*** Input data ***
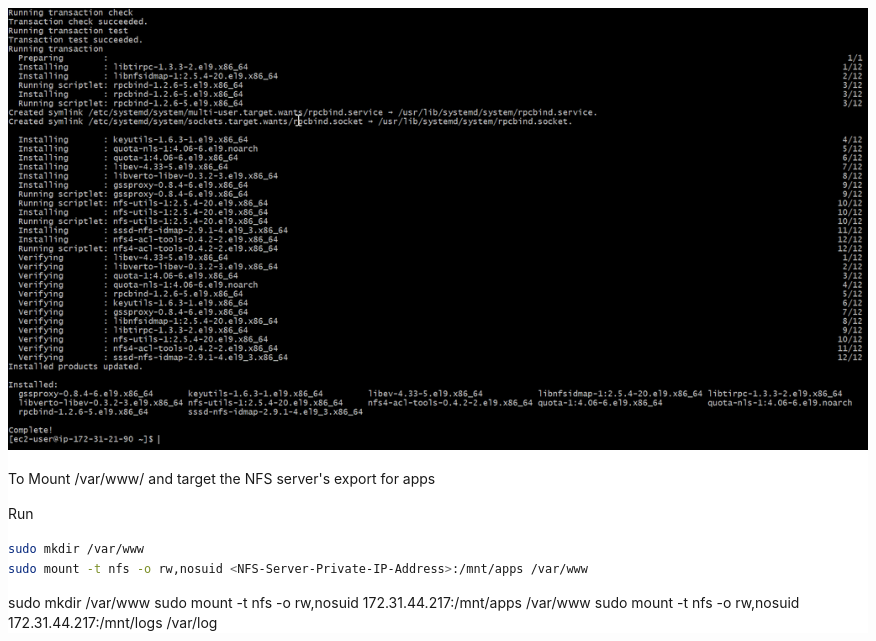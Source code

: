 ![Alt text](25.png)

To Mount /var/www/ and target the NFS server's export for apps

Run

```bash 
sudo mkdir /var/www
sudo mount -t nfs -o rw,nosuid <NFS-Server-Private-IP-Address>:/mnt/apps /var/www

```

sudo mkdir /var/www sudo mount -t nfs -o rw,nosuid 172.31.44.217:/mnt/apps /var/www sudo mount -t nfs -o rw,nosuid 172.31.44.217:/mnt/logs /var/log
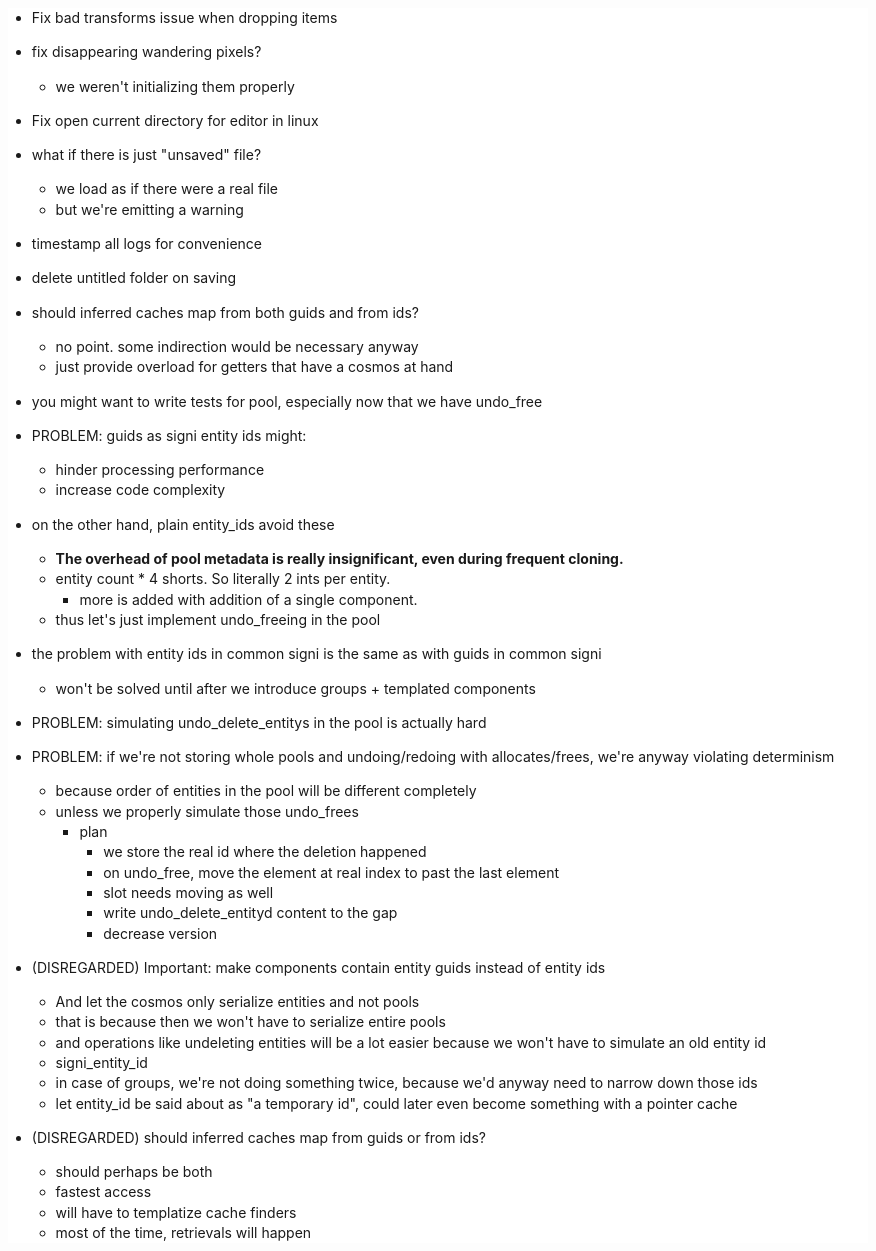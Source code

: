 - Fix bad transforms issue when dropping items

- fix disappearing wandering pixels?
	- we weren't initializing them properly

- Fix open current directory for editor in linux

- what if there is just "unsaved" file?
	- we load as if there were a real file
	- but we're emitting a warning

- timestamp all logs for convenience
- delete untitled folder on saving

- should inferred caches map from both guids and from ids?
	- no point. some indirection would be necessary anyway
	- just provide overload for getters that have a cosmos at hand

- you might want to write tests for pool, especially now that we have undo_free
- PROBLEM: guids as signi entity ids might:
	- hinder processing performance
	- increase code complexity
- on the other hand, plain entity_ids avoid these
	- **The overhead of pool metadata is really insignificant, even during frequent cloning.**
	- entity count * 4 shorts. So literally 2 ints per entity.
		- more is added with addition of a single component.
	- thus let's just implement undo_freeing in the pool
- the problem with entity ids in common signi is the same as with guids in common signi
	- won't be solved until after we introduce groups + templated components
- PROBLEM: simulating undo_delete_entitys in the pool is actually hard
- PROBLEM: if we're not storing whole pools and undoing/redoing with allocates/frees, we're anyway violating determinism
	- because order of entities in the pool will be different completely 
	- unless we properly simulate those undo_frees
		- plan
			- we store the real id where the deletion happened
			- on undo_free, move the element at real index to past the last element 
			- slot needs moving as well
			- write undo_delete_entityd content to the gap
			- decrease version

- (DISREGARDED) Important: make components contain entity guids instead of entity ids
	- And let the cosmos only serialize entities and not pools
	- that is because then we won't have to serialize entire pools
	- and operations like undeleting entities will be a lot easier because we won't have to simulate an old entity id
	- signi_entity_id
	- in case of groups, we're not doing something twice, because we'd anyway need to narrow down those ids
	- let entity_id be said about as "a temporary id", could later even become something with a pointer cache

- (DISREGARDED) should inferred caches map from guids or from ids?
	- should perhaps be both
	- fastest access
	- will have to templatize cache finders
	- most of the time, retrievals will happen
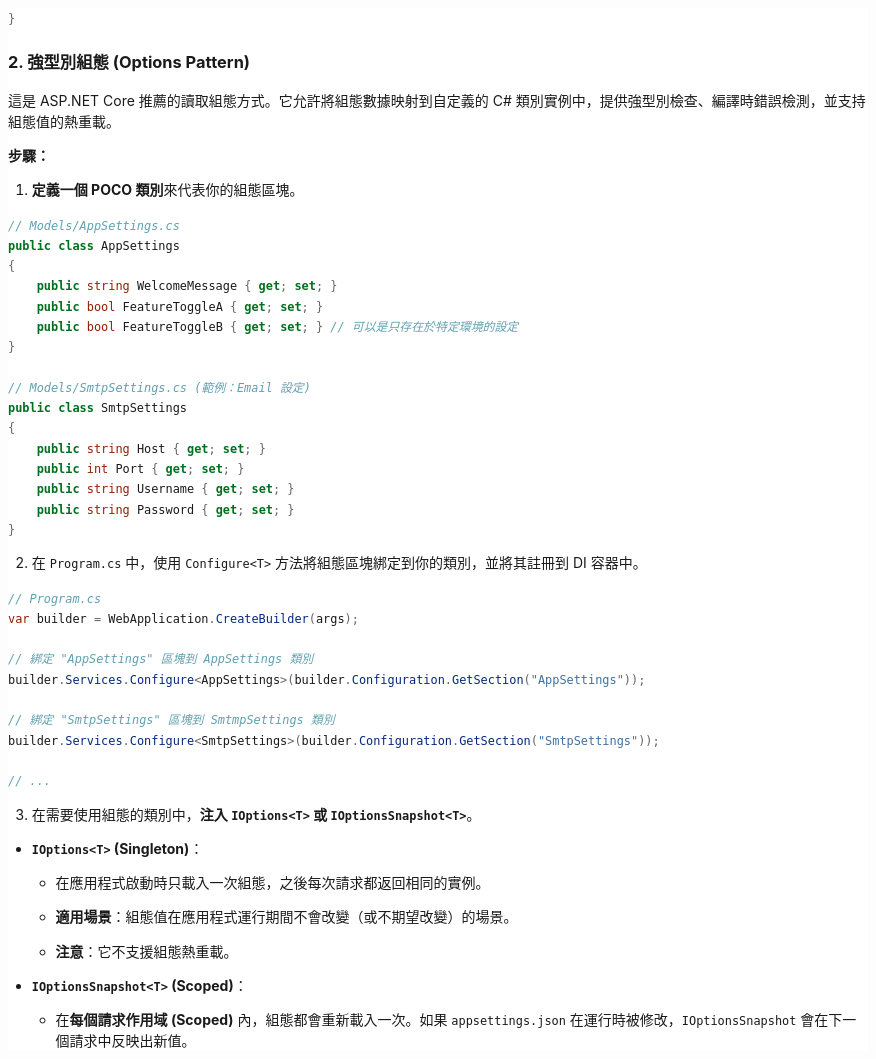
```csharp
}
```

### 2. 強型別組態 (Options Pattern)

這是 ASP.NET Core 推薦的讀取組態方式。它允許將組態數據映射到自定義的 C# 類別實例中，提供強型別檢查、編譯時錯誤檢測，並支持組態值的熱重載。

**步驟：**

1. **定義一個 POCO 類別**來代表你的組態區塊。
```csharp
// Models/AppSettings.cs
public class AppSettings
{
    public string WelcomeMessage { get; set; }
    public bool FeatureToggleA { get; set; }
    public bool FeatureToggleB { get; set; } // 可以是只存在於特定環境的設定
}

// Models/SmtpSettings.cs (範例：Email 設定)
public class SmtpSettings
{
    public string Host { get; set; }
    public int Port { get; set; }
    public string Username { get; set; }
    public string Password { get; set; }
}
```
2. 在 `Program.cs` 中，使用 `Configure<T>` 方法將組態區塊綁定到你的類別，並將其註冊到 DI 容器中。
```csharp
// Program.cs
var builder = WebApplication.CreateBuilder(args);

// 綁定 "AppSettings" 區塊到 AppSettings 類別
builder.Services.Configure<AppSettings>(builder.Configuration.GetSection("AppSettings"));

// 綁定 "SmtpSettings" 區塊到 SmtmpSettings 類別
builder.Services.Configure<SmtpSettings>(builder.Configuration.GetSection("SmtpSettings"));

// ...
```

3. 在需要使用組態的類別中，**注入 `IOptions<T>` 或 `IOptionsSnapshot<T>`**。

- **`IOptions<T>` (Singleton)**：
    
    - 在應用程式啟動時只載入一次組態，之後每次請求都返回相同的實例。
    
    - **適用場景**：組態值在應用程式運行期間不會改變（或不期望改變）的場景。
    
    - **注意**：它不支援組態熱重載。

- **`IOptionsSnapshot<T>` (Scoped)**：
    
    - 在**每個請求作用域 (Scoped)** 內，組態都會重新載入一次。如果 `appsettings.json` 在運行時被修改，`IOptionsSnapshot` 會在下一個請求中反映出新值。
*** End of Input data ***
If pictures appear in the data, do not print them; repeat the rest exactly.

Source code

: ![Alt text](25.png)

To Mount /var/www/ and target the NFS server's export for apps

Run

```bash 
sudo mkdir /var/www
sudo mount -t nfs -o rw,nosuid <NFS-Server-Private-IP-Address>:/mnt/apps /var/www

```

sudo mkdir /var/www sudo mount -t nfs -o rw,nosuid 172.31.44.217:/mnt/apps /var/www sudo mount -t nfs -o rw,nosuid 172.31.44.217:/mnt/logs /var/log
Source code

: - Fix bad transforms issue when dropping items

- fix disappearing wandering pixels?
	- we weren't initializing them properly

- Fix open current directory for editor in linux

- what if there is just "unsaved" file?
	- we load as if there were a real file
	- but we're emitting a warning

- timestamp all logs for convenience
- delete untitled folder on saving

- should inferred caches map from both guids and from ids?
	- no point. some indirection would be necessary anyway
	- just provide overload for getters that have a cosmos at hand

- you might want to write tests for pool, especially now that we have undo_free
- PROBLEM: guids as signi entity ids might:
	- hinder processing performance
	- increase code complexity
- on the other hand, plain entity_ids avoid these
	- **The overhead of pool metadata is really insignificant, even during frequent cloning.**
	- entity count * 4 shorts. So literally 2 ints per entity.
		- more is added with addition of a single component.
	- thus let's just implement undo_freeing in the pool
- the problem with entity ids in common signi is the same as with guids in common signi
	- won't be solved until after we introduce groups + templated components
- PROBLEM: simulating undo_delete_entitys in the pool is actually hard
- PROBLEM: if we're not storing whole pools and undoing/redoing with allocates/frees, we're anyway violating determinism
	- because order of entities in the pool will be different completely 
	- unless we properly simulate those undo_frees
		- plan
			- we store the real id where the deletion happened
			- on undo_free, move the element at real index to past the last element 
			- slot needs moving as well
			- write undo_delete_entityd content to the gap
			- decrease version

- (DISREGARDED) Important: make components contain entity guids instead of entity ids
	- And let the cosmos only serialize entities and not pools
	- that is because then we won't have to serialize entire pools
	- and operations like undeleting entities will be a lot easier because we won't have to simulate an old entity id
	- signi_entity_id
	- in case of groups, we're not doing something twice, because we'd anyway need to narrow down those ids
	- let entity_id be said about as "a temporary id", could later even become something with a pointer cache

- (DISREGARDED) should inferred caches map from guids or from ids?
	- should perhaps be both
	- fastest access
	- will have to templatize cache finders
	- most of the time, retrievals will happen
```csharp
}
```

### 2. 強型別組態 (Options Pattern)

這是 ASP.NET Core 推薦的讀取組態方式。它允許將組態數據映射到自定義的 C# 類別實例中，提供強型別檢查、編譯時錯誤檢測，並支持組態值的熱重載。

**步驟：**

1. **定義一個 POCO 類別**來代表你的組態區塊。
```csharp
// Models/AppSettings.cs
public class AppSettings
{
    public string WelcomeMessage { get; set; }
    public bool FeatureToggleA { get; set; }
    public bool FeatureToggleB { get; set; } // 可以是只存在於特定環境的設定
}

// Models/SmtpSettings.cs (範例：Email 設定)
public class SmtpSettings
{
    public string Host { get; set; }
    public int Port { get; set; }
    public string Username { get; set; }
    public string Password { get; set; }
}
```
2. 在 `Program.cs` 中，使用 `Configure<T>` 方法將組態區塊綁定到你的類別，並將其註冊到 DI 容器中。
```csharp
// Program.cs
var builder = WebApplication.CreateBuilder(args);

// 綁定 "AppSettings" 區塊到 AppSettings 類別
builder.Services.Configure<AppSettings>(builder.Configuration.GetSection("AppSettings"));

// 綁定 "SmtpSettings" 區塊到 SmtmpSettings 類別
builder.Services.Configure<SmtpSettings>(builder.Configuration.GetSection("SmtpSettings"));

// ...
```

3. 在需要使用組態的類別中，**注入 `IOptions<T>` 或 `IOptionsSnapshot<T>`**。

- **`IOptions<T>` (Singleton)**：
    
    - 在應用程式啟動時只載入一次組態，之後每次請求都返回相同的實例。
    
    - **適用場景**：組態值在應用程式運行期間不會改變（或不期望改變）的場景。
    
    - **注意**：它不支援組態熱重載。

- **`IOptionsSnapshot<T>` (Scoped)**：
    
    - 在**每個請求作用域 (Scoped)** 內，組態都會重新載入一次。如果 `appsettings.json` 在運行時被修改，`IOptionsSnapshot` 會在下一個請求中反映出新值。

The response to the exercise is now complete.